### Activity
Where the word "github" occurs in a line of the listing below, copy that line.

----------

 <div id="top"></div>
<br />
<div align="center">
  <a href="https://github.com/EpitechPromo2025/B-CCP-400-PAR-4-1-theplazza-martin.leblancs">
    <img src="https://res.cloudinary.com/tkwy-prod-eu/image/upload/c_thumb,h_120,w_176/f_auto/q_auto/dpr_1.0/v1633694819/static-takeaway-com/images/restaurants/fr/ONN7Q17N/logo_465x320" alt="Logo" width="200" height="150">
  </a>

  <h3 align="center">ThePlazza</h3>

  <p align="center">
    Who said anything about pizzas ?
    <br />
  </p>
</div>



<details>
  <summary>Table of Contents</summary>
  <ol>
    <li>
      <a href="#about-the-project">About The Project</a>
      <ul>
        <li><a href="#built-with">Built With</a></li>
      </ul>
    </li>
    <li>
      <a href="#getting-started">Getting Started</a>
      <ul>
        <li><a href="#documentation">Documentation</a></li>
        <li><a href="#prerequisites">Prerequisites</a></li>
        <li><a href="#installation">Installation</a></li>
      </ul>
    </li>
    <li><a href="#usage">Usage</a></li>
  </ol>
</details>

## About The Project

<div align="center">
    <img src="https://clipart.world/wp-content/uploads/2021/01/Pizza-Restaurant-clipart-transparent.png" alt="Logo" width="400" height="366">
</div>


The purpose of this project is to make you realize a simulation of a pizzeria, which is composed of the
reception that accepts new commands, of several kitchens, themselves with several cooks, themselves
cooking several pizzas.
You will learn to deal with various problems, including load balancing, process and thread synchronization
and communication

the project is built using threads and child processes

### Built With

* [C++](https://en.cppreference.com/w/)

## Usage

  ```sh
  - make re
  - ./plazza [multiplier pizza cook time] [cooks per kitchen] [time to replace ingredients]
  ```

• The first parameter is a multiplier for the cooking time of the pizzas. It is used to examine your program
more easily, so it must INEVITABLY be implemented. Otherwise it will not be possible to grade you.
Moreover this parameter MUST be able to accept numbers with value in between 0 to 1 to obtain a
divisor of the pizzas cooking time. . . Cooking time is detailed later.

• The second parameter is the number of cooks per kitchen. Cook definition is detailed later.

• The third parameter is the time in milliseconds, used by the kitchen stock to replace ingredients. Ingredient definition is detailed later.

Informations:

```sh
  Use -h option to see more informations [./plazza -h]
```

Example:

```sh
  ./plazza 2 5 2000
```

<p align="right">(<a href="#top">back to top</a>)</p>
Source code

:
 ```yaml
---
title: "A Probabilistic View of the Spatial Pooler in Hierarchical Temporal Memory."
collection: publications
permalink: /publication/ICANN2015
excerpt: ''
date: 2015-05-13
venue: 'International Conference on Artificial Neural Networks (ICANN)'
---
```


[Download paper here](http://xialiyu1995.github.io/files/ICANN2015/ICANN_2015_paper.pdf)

----------

### Written solution
  <a href="https://github.com/EpitechPromo2025/B-CCP-400-PAR-4-1-theplazza-martin.leblancs">
[Download paper here](http://xialiyu1995.github.io/files/ICANN2015/ICANN_2015_paper.pdf)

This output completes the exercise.